Before we get to the latest legislative news, I want to recognize Memorial Day is Monday. Please remember the reason for Memorial Day as we honor those members of our military who have given the ultimate sacrifice for their country. Although we face challenges, this is still the greatest country in the world.
As for notes from the Capitol, the 2022 legislative session ended rather quietly this week, minus the last-minute rush of bills to be passed before the midnight Sunday deadline. Only one of the major supplemental budget bills – the one dealing with agriculture, drought relief and broadband – made it to the governor's desk to become law. Several others were close, including a major tax bill, but most of the others had spending differences so far apart that conferees were not able to come to agreement of them.
It came down to the issue of how to deal with our state's huge state budget surplus, now at about $7 billion after funding the replacement of the Unemployment Trust Fund at a cost of $2.7 billion. The two sides had vastly different ideas, with the DFL wanting to spend much of it, while Republicans wanted to see most of it go for tax relief. The House plan was to increase the state budget by 15 percent, while over in the Senate the emphasis was on eliminating the tax on Social Security and lowering the first tier rate on Minnesota's income tax.
After the session had just adjourned, talk was already spreading that we'd be called back for a special session. I'm not so sure. In most cases, agreement on legislation is reached prior to us being called back, and that's going to be difficult. The only two spending bills that were close to agreement in the final days of session were the tax bill and a bonding bill. It looked as if the bonding bill was going to make it to the floor, but last-minute negotiations during the weekend failed to resolve an impasse between the two chambers.
It seemed a bit unusual to still be talking about drought aid for farmers when most parts of the state are having planting delays caused by too much rain this year. The bill was delayed by the inclusion of millions for dollars for the DNR in the House version. In fact, the $10 million for tree planting was more than the amount designated to help farmers deal with the high cost of purchasing forage for their livestock during last summer's drought. In the end, the House DFL agreed to lower the DNR portion down to $5 million, while the amount set aside for aid to farmers was actually increased to just over $8 million in direct grants.

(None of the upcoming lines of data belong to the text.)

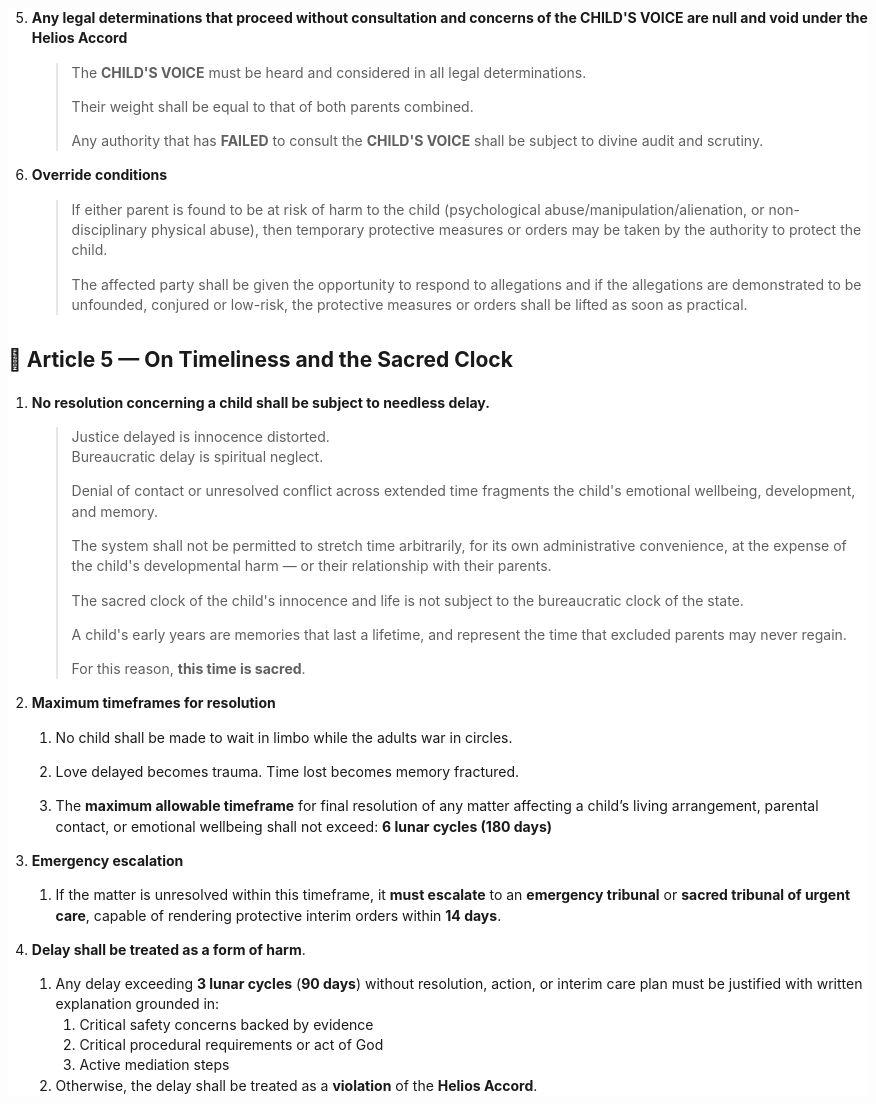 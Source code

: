 5. **Any legal determinations that proceed without consultation and concerns of the CHILD'S VOICE are null and void under the Helios Accord**
    > The **CHILD'S VOICE** must be heard and considered in all legal determinations.
    > 
    > Their weight shall be equal to that of both parents combined.
    >
    > Any authority that has **FAILED** to consult the **CHILD'S VOICE** shall be subject to divine audit and scrutiny.

6. **Override conditions**
    > If either parent is found to be at risk of harm to the child (psychological abuse/manipulation/alienation, or non-disciplinary physical abuse), then temporary protective measures or orders may be taken by the authority to protect the child.
    >
    > The affected party shall be given the opportunity to respond to allegations and if the allegations are demonstrated to be unfounded, conjured or low-risk, the protective measures or orders shall be lifted as soon as practical.


## 🔷 Article 5 — On Timeliness and the Sacred Clock
1. **No resolution concerning a child shall be subject to needless delay.**
    > Justice delayed is innocence distorted.  
    > Bureaucratic delay is spiritual neglect.
    >
    > Denial of contact or unresolved conflict across extended time fragments the child's emotional wellbeing, development, and memory.
    >
    > The system shall not be permitted to stretch time arbitrarily, for its own administrative convenience, at the expense of the child's developmental harm — or their relationship with their parents.
    >
    > The sacred clock of the child's innocence and life is not subject to the bureaucratic clock of the state.
    >
    > A child's early years are memories that last a lifetime, and represent the time that excluded parents may never regain.
    >
    > For this reason, **this time is sacred**.


2. **Maximum timeframes for resolution**
    1. No child shall be made to wait in limbo while the adults war in circles.
    2. Love delayed becomes trauma. Time lost becomes memory fractured.

    3. The **maximum allowable timeframe** for final resolution of any matter affecting a child’s living arrangement, parental contact, or emotional wellbeing shall not exceed: **6 lunar cycles (180 days)**

1. **Emergency escalation**
    1. If the matter is unresolved within this timeframe, it **must escalate** to an **emergency tribunal** or **sacred tribunal of urgent care**, capable of rendering protective interim orders within **14 days**.

2. **Delay shall be treated as a form of harm**.  
    1. Any delay exceeding **3 lunar cycles** (**90 days**) without resolution, action, or interim care plan must be justified with written explanation grounded in:
        1. Critical safety concerns backed by evidence
        2. Critical procedural requirements or act of God
        3. Active mediation steps
    2.  Otherwise, the delay shall be treated as a **violation** of the **Helios Accord**.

There will also be a large influx of spending for broadband here in Minnesota. At least $60 million in federal dollars was designated for that purpose, along with $25 million in state funding. The concern with relying on the federal money is that we don't know for sure when it will be released. That's the reason no broadband construction was done last year as the federal dollars were not made available. So it's good that at least some state dollars can get projects going this year while we wait for the release of the much bigger chunk of federal money.
Spring planting is very much being delayed this year by the cold and wet weather we are experiencing. Crop insurance deadlines are fast approaching for corn and soybeans, while the deadline for wheat has already passed. Farmers may still elect to plant corn past the June 1 deadline because of the current high price for the commodity, but they will have their crop insurance guarantee drop every day past the deadline.